Here's what happens:
You're using DRb. You've got a remote object, but when you try to reference it, ruby blows up with:

RangeError: 0xcabbage is recycled object

Now, possibly what's happened is that you're trying to reference an object that's fallen out of scope in it's native process, and it's been garbage collected. That's most likely, really. But you can check to see if that object is still live in the native interpreter to rule that out.

What I'd done was a little different: I'd started DRb, then forked. From the forked process, I was trying to start a child process. When that child (that's three processes deep now) tried to access a object in the forked parent, I was getting RangeErrors. Very confusing.

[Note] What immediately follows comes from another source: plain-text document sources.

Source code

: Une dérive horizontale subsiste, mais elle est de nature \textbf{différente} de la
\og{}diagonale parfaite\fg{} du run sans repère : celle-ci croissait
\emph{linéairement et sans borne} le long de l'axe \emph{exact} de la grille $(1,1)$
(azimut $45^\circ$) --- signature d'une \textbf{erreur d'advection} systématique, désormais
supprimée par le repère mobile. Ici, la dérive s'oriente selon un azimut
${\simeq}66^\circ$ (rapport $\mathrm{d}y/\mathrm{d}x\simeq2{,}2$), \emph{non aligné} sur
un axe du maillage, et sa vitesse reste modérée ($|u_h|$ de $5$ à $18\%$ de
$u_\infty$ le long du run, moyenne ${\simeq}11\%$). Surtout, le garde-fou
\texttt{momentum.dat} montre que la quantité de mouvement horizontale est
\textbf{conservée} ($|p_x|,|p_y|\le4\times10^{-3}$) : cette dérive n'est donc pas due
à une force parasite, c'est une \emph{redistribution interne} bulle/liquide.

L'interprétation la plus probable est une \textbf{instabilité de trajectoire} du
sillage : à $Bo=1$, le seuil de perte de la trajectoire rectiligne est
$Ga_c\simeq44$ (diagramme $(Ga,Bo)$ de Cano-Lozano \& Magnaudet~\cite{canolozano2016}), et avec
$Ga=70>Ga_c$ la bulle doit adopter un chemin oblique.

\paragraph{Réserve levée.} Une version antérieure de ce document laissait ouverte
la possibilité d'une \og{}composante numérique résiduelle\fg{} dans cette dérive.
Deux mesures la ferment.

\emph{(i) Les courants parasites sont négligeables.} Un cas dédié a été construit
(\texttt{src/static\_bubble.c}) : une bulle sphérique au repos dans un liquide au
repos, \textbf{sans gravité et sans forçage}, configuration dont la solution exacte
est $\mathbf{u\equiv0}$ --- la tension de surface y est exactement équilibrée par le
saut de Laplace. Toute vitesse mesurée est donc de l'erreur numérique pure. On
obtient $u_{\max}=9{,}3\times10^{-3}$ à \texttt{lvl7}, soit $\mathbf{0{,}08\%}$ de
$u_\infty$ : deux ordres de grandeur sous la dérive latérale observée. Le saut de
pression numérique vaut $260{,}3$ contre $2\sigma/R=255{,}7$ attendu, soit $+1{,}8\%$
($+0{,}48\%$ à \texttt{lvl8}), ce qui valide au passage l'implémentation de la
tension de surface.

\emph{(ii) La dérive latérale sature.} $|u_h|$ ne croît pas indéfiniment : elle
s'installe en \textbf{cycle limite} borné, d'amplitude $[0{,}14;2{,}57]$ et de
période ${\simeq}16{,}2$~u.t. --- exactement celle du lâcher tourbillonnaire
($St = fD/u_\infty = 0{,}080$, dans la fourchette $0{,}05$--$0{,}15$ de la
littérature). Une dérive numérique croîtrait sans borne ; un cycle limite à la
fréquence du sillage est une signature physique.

Especially since the DRb URIs matched up. And the DRb refs. And the parent's object that was supposedly "recycled" was surviving after the child had failed. And I'd stopped DRb and restarted it in the forked parent process.
But then I started to dig into what DRb does when you call stop_service. Have a gander:


if Thread.current['DRb'] && Thread.current['DRb']['server'] == self
Thread.current['DRb']['stop_service'] = true
else
@thread.kill
end

Most poignantly, if we're in the DRb servers main loop thread, we wait until we're done with a loop before we quit the server. Which makes sense. You don't want to drop the current request on the floor. (Plus, it's good use of thread local variables, to boot.) But since the forked parent was launched in the context of a DRb request, when the fork occured, it's main thread was the loop thread for DRb.

So, what happens is that the forked parent gets a DRb server with the same URI as its parent. So when its child tries to connect back to an object created in the forked parent, it's actually asking the forked parent's parent, which has no idea about this object.

Solution: create a new thread, restart DRb in the thread. The DRb in the forked parent can die now, and a new DRbServer gets created, and now it's children talk to it. Voila

Hm. Rereading that, I suspect a diagram might help. Maybe if anyone ever cares about this post, I'll knock one together.

Monday, March 9, 2009

Quickie for debugging

I find that I write scripts that have to absorb exceptions more often than I'd expect. This occasionally makes life difficult when I know there's an exception being raised, and I have some idea where, but not what it is. In the past, I'd use a tried and true instrumentation of the form:

begin
troubled_object.do_irritating_thing(:frequency => :irregularly)
rescue Object => ex
puts "#{ex.class}: #{ex.message}\n#{ex.backtrace.join($/)}"
end


Which is also the most concise way I know to generally evade Ruby's contraction of backtraces or the various backtrace trimming routines. I use it frequently enough that I keep a Kernel method snippet around for the odd times it gets too cumbersome.

But the other day it occurred to me, that especially for quick debugging there's an alternative approach:

troubled_objects_client.call_trouble rescue p $!